Les juridictions pénales qui vont être saisies sur ce motif d’accusation auront ainsi beaucoup de difficultés à appliquer la mesure. Elles devront en effet se fonder non sur des faits commis, mais sur la volonté de la personne de passer à l’acte. En clair, il leur faudra constater ce que les membres de la bande auraient pu faire !

La présomption d’infraction sera donc suffisante pour déclarer la culpabilité de la personne. Il s’agit, en fait, d’une présomption de culpabilité. En poussant jusqu’au bout le raisonnement, une personne pourra être poursuivie alors qu’aucune infraction n’aura été commise.

Comme cela a été indiqué lors des auditions de la commission, les violences commises en groupe ont souvent un caractère spontané. Il sera donc très compliqué de prouver l’intention délictuelle de la personne mise en cause.

De plus, il est bien rare que les forces de l’ordre soient présentes dès le début du passage à l’acte. Rapporter la preuve de la responsabilité individuelle de la personne pour cette incrimination sera donc pratiquement impossible.

Enfin, dans le cas où la personne commet une infraction, des textes existants, comme celui qui est relatif aux violences en réunion, peuvent être appliqués, et d’une manière plus efficace. Point n’est donc besoin d’une loi supplémentaire, je le répète, pour réprimer les violences commises en groupe.

M. le président. La parole est à M. Jacques Mézard, pour présenter l'amendement n° 52.

M. Jacques Mézard. Cet amendement a également pour objet la suppression de l’article 1er, puisque nous considérons que l’arsenal juridique actuel permet déjà de réprimer les délits commis en groupement.

Le rapport de la commission rappelle les objectifs visés par la création de l’incrimination et les propos de l’auteur de la proposition de loi : « L’infraction nouvelle a une visée avant tout préventive, en amont de la commission de faits de violences ou de dégradations. »

Le rapport rappelle aussi, très justement, qu’il existe déjà « une incrimination proche du délit d’appartenance à une association de malfaiteurs ». Effectivement, l’article 450-1 du code pénal réprime « tout groupement formé ou entente établie en vue de la préparation, caractérisée par un ou plusieurs faits matériels, d’un ou plusieurs crimes ou d’un ou plusieurs délits punis d’au moins cinq ans d’emprisonnement ».

On nous objecte que ces dispositions ne sont pas adaptées à la répression de violences légères.

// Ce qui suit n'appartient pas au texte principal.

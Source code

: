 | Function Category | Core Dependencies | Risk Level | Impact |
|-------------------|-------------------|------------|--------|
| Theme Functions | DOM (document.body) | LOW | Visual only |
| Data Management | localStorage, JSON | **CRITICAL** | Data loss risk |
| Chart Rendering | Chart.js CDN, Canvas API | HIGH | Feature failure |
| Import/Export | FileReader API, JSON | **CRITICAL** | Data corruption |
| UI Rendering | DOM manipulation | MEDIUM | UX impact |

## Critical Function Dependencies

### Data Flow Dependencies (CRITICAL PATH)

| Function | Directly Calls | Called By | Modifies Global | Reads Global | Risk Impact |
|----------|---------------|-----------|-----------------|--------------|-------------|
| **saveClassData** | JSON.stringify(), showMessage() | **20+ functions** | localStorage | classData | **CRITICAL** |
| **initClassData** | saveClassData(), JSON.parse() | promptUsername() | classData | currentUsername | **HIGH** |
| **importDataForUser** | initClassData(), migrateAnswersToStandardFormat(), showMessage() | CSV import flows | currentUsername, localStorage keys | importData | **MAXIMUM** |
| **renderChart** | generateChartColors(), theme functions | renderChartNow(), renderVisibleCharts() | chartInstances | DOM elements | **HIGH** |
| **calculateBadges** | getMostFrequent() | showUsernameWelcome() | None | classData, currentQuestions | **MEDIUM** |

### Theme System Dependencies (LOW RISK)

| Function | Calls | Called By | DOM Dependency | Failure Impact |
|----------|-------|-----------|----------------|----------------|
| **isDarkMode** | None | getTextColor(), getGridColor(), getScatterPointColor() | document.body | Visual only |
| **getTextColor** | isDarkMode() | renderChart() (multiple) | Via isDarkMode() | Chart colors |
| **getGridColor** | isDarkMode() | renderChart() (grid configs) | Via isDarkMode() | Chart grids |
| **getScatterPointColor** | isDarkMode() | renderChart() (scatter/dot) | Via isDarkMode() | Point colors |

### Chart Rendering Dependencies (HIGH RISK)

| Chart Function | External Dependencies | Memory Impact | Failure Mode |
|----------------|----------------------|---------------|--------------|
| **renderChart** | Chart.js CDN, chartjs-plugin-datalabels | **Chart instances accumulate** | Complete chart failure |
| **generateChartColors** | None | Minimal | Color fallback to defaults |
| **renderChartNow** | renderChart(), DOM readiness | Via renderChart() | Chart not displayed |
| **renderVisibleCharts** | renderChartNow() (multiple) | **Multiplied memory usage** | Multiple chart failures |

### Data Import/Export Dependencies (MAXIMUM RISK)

L’argumentation aurait pu être meilleure, car il était possible, à cette fin, de modifier la rédaction de l’article 450-1 du code pénal !

En réalité, il s’agit d’un effet d’annonce : il faut envoyer un message médiatique.

La commission, qui a certes amélioré le texte, a adapté la rédaction du délit « afin de viser la personne qui participe sciemment à un groupement (même formé de façon temporaire) en vue de la préparation de violences ou de dégradations. […] En outre, cette rédaction substitue à la notion de “but poursuivi”, celle de “préparation”, qui est susceptible d’être caractérisée par des éléments matériels plus objectifs (une annonce sur un blog ou un port d’arme par exemple). »

Que l’on puisse fonder des poursuites sur un port d’arme, soit, mais sur une annonce sur un blog… Je souhaite bon courage aux magistrats pour essayer d’établir une jurisprudence stable en la matière !

En résumé, l’arsenal législatif existant est suffisant. Il suffit de l’appliquer correctement.